Records for processing Block Start

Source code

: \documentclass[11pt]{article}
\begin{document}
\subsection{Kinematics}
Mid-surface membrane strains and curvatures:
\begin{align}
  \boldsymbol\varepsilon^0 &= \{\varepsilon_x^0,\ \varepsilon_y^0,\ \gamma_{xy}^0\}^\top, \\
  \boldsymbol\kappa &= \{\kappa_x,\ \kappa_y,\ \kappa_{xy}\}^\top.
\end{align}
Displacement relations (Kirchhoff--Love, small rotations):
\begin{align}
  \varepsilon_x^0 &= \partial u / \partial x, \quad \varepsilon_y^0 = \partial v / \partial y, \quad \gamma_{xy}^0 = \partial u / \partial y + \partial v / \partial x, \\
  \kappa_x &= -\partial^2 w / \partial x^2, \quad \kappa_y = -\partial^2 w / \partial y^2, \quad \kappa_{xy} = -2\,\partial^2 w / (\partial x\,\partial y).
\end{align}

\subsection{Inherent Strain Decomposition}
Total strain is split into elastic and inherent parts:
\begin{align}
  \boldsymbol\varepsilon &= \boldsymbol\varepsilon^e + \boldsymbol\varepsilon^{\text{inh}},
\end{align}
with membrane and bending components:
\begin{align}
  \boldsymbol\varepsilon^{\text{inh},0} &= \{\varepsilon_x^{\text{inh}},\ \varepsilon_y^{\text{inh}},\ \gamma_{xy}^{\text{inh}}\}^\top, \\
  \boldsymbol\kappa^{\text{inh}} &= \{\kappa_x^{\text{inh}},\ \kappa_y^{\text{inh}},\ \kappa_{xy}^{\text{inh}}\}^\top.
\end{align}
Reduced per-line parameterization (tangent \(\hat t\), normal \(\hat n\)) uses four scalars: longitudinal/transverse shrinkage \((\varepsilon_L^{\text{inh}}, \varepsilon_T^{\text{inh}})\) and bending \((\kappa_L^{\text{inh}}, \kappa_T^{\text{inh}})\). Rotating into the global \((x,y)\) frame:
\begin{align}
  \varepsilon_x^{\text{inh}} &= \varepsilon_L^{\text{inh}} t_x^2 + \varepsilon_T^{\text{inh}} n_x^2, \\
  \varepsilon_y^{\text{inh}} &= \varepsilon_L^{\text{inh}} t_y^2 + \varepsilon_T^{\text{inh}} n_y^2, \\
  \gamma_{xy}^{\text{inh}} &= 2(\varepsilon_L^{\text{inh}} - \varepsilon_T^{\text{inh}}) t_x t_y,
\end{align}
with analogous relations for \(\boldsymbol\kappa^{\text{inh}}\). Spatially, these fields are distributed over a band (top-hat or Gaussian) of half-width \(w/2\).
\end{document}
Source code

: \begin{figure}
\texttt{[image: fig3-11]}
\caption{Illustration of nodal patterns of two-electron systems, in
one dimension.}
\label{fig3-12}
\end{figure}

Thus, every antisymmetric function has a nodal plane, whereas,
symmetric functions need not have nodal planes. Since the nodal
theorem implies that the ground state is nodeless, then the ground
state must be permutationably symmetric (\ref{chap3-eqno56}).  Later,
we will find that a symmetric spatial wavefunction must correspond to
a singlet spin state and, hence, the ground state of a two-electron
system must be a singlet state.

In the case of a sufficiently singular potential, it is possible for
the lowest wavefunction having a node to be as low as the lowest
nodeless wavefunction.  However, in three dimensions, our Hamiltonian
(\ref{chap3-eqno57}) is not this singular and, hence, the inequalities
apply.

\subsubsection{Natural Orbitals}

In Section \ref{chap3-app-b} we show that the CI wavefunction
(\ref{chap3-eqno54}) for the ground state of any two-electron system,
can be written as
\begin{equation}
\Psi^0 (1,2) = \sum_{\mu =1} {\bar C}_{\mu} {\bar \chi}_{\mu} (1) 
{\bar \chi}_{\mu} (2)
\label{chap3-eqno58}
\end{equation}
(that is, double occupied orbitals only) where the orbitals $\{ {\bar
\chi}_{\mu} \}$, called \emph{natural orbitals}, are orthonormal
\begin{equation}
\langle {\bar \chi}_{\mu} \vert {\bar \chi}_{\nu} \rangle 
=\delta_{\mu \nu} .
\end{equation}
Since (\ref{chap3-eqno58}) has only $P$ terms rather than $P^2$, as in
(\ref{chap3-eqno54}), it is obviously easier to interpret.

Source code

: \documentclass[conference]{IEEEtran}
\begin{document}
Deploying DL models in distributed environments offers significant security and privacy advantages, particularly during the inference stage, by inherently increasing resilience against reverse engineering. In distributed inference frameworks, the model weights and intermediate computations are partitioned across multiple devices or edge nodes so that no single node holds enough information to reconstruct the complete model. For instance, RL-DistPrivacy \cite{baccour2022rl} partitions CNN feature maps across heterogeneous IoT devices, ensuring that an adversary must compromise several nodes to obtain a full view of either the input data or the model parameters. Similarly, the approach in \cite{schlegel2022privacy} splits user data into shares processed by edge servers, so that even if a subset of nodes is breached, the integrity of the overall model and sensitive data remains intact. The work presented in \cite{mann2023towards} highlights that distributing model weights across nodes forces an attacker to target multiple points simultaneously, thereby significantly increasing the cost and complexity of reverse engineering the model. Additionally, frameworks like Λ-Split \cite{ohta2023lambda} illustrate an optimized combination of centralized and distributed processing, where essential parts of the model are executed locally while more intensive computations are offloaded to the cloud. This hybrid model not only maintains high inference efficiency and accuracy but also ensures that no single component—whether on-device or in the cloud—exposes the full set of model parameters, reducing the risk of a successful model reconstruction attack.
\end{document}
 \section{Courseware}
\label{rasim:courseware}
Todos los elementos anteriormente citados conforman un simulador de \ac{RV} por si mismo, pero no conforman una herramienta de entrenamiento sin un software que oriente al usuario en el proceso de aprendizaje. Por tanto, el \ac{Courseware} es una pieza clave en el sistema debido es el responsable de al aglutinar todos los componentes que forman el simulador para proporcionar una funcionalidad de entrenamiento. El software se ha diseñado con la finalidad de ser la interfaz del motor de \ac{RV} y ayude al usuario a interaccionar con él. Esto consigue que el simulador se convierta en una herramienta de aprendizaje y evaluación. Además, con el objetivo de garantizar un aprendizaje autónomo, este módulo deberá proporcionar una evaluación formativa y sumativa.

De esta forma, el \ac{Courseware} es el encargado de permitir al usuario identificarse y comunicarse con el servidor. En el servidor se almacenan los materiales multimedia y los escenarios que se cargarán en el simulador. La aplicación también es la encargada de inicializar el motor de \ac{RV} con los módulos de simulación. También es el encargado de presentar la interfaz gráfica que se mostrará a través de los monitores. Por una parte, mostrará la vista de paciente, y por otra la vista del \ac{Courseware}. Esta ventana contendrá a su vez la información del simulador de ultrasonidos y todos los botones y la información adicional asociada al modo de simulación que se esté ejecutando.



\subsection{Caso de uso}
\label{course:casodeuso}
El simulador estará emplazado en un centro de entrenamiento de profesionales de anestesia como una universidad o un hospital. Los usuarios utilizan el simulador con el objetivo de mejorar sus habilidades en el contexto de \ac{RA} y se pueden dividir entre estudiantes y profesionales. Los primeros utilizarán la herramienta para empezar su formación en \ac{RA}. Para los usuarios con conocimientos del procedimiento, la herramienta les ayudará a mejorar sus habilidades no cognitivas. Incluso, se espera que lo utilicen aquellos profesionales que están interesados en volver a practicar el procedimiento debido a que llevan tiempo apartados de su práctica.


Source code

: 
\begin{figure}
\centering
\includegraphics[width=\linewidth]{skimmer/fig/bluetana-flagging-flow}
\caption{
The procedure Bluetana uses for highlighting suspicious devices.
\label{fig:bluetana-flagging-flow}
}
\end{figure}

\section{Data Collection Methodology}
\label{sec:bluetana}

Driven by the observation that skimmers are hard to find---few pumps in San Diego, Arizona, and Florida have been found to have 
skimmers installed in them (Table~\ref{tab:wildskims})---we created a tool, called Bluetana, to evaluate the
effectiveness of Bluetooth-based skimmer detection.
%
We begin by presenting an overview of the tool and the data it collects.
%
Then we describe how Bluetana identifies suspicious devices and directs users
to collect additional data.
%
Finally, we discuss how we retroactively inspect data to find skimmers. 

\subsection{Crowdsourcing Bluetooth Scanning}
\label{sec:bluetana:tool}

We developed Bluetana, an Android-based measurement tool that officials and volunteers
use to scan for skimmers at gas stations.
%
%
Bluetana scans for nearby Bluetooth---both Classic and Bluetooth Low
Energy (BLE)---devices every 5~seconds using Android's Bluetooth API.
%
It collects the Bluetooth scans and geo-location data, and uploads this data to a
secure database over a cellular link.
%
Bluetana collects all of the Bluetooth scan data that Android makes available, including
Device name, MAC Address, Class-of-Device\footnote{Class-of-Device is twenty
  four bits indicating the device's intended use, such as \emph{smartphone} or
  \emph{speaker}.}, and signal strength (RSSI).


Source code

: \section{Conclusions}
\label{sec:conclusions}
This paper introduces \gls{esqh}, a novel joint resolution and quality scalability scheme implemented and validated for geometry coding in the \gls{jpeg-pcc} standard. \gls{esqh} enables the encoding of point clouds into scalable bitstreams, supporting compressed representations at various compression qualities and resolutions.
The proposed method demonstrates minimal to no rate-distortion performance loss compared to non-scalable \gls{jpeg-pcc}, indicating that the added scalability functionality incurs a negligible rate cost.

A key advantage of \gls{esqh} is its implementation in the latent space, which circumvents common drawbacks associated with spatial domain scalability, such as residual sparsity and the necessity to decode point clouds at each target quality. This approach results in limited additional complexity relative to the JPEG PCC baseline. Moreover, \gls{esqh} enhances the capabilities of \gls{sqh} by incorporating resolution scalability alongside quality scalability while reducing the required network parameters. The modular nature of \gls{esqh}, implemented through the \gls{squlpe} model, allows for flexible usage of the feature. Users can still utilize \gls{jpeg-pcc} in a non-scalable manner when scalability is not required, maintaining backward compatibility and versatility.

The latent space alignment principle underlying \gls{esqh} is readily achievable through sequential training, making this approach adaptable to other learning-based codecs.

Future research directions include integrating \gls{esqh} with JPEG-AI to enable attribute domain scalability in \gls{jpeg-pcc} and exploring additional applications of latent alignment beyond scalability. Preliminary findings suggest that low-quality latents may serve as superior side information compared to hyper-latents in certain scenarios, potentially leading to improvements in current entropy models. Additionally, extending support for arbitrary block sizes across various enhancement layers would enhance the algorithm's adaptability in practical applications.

Records for processing Block End

Task details: Report the count of lines in the listing above that include "space", and nothing more.

Output for this task: 2